■ WHAT TO WORK ON ■
What do the lines say, reproduced word for word, from the first of the entries below through the line bearing "2. **plugin/config.py**: Configuration"?

═══ RECORDS FOR THIS EXERCISE

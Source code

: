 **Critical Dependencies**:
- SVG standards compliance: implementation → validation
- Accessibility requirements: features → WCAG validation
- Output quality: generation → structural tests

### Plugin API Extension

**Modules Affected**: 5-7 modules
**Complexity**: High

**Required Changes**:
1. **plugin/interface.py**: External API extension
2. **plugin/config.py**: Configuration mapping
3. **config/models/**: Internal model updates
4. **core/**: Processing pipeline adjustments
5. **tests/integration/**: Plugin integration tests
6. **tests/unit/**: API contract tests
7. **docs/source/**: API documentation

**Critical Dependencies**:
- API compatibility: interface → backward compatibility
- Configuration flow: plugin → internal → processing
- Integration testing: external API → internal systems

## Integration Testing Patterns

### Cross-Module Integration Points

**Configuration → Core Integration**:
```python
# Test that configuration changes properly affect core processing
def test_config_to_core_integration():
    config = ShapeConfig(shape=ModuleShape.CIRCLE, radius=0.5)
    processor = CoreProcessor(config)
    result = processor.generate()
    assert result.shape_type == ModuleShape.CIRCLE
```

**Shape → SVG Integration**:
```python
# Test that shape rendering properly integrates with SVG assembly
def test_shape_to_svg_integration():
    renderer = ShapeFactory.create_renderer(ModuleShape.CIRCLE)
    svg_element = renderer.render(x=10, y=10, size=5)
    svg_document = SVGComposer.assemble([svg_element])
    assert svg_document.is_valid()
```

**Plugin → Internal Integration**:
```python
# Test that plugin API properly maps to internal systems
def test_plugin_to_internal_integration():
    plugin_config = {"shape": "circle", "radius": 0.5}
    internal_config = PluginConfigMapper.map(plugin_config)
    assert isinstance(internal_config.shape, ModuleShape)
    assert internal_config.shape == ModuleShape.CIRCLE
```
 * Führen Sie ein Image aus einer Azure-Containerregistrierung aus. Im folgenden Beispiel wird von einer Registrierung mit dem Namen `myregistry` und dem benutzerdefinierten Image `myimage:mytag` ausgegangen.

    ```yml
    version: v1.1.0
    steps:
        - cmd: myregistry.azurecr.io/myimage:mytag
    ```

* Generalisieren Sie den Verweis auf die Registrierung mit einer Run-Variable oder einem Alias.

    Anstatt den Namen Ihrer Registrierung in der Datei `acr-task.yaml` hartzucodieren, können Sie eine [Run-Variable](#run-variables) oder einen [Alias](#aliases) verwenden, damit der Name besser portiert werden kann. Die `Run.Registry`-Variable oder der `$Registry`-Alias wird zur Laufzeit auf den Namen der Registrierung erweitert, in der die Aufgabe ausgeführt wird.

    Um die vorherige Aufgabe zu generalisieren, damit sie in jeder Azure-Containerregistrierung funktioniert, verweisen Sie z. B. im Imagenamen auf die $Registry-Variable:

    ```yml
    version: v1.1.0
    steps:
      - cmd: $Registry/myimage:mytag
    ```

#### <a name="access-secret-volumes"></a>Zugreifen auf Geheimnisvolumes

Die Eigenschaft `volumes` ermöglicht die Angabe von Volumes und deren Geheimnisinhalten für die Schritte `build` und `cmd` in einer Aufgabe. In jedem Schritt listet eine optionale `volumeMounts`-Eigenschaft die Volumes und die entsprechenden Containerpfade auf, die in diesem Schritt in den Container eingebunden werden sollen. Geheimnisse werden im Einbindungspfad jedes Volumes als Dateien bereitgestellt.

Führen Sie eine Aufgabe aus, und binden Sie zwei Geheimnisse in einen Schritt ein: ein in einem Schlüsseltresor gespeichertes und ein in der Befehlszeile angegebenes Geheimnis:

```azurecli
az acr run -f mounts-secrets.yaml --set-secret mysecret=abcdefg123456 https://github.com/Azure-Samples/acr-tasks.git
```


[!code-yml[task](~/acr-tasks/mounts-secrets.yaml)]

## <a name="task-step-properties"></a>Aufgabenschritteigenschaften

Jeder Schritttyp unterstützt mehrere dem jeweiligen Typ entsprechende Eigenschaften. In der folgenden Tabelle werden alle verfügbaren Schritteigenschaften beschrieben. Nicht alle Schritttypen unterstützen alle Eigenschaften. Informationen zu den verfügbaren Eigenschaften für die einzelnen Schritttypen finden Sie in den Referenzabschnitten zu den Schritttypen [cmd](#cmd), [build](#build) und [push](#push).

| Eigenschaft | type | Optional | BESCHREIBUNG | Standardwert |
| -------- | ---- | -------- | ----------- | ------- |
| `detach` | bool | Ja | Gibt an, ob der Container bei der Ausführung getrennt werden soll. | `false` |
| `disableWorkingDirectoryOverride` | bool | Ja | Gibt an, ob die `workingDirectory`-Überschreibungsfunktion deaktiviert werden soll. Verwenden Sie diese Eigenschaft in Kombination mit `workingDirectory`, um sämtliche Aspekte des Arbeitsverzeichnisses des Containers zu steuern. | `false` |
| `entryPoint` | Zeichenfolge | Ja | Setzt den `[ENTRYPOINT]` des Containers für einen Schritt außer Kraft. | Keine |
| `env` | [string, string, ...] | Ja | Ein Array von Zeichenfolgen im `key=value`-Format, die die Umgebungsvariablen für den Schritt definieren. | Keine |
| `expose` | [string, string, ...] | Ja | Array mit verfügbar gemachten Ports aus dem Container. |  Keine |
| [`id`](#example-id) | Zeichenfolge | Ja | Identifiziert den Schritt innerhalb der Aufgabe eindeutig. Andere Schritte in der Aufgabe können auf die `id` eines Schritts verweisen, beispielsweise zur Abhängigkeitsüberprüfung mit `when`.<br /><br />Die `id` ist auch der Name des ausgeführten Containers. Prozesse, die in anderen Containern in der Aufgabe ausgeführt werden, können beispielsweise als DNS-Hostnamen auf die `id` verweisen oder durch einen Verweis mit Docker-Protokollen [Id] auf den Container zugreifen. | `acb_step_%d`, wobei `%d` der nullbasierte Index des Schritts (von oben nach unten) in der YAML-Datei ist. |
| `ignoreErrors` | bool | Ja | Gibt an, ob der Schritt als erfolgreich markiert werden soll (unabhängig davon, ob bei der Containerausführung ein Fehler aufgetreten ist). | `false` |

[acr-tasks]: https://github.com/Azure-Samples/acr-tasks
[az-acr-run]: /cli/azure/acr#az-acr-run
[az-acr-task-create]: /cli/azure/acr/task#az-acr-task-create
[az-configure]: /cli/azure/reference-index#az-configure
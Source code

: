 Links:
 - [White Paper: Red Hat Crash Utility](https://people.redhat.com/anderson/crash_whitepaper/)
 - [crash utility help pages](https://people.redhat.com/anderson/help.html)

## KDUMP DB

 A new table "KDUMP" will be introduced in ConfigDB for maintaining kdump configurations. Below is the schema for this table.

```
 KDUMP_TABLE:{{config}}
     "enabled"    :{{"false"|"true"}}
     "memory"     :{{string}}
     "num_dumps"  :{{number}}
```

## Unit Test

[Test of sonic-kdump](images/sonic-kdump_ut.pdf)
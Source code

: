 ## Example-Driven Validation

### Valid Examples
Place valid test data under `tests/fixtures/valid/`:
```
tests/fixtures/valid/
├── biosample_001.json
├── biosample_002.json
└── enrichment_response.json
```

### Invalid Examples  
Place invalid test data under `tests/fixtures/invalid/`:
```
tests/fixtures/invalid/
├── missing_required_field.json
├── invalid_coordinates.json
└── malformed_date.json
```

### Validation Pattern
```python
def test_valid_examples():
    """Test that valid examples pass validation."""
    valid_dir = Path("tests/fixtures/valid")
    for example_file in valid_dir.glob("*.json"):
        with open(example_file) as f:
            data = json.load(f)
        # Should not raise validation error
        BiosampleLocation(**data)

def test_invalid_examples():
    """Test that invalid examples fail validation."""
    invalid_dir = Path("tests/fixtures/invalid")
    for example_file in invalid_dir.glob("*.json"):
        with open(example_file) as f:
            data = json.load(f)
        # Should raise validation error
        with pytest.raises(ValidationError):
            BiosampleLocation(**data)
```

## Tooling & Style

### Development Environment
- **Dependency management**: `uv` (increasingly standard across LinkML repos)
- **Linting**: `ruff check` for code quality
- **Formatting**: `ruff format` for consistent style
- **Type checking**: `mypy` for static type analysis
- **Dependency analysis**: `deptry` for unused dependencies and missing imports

══════

■ RESPONSE TO THIS TASK ■
Source code

: **Critical Dependencies**:
- SVG standards compliance: implementation → validation
- Accessibility requirements: features → WCAG validation
- Output quality: generation → structural tests

### Plugin API Extension

**Modules Affected**: 5-7 modules
**Complexity**: High

**Required Changes**:
1. **plugin/interface.py**: External API extension
2. **plugin/config.py**: Configuration mapping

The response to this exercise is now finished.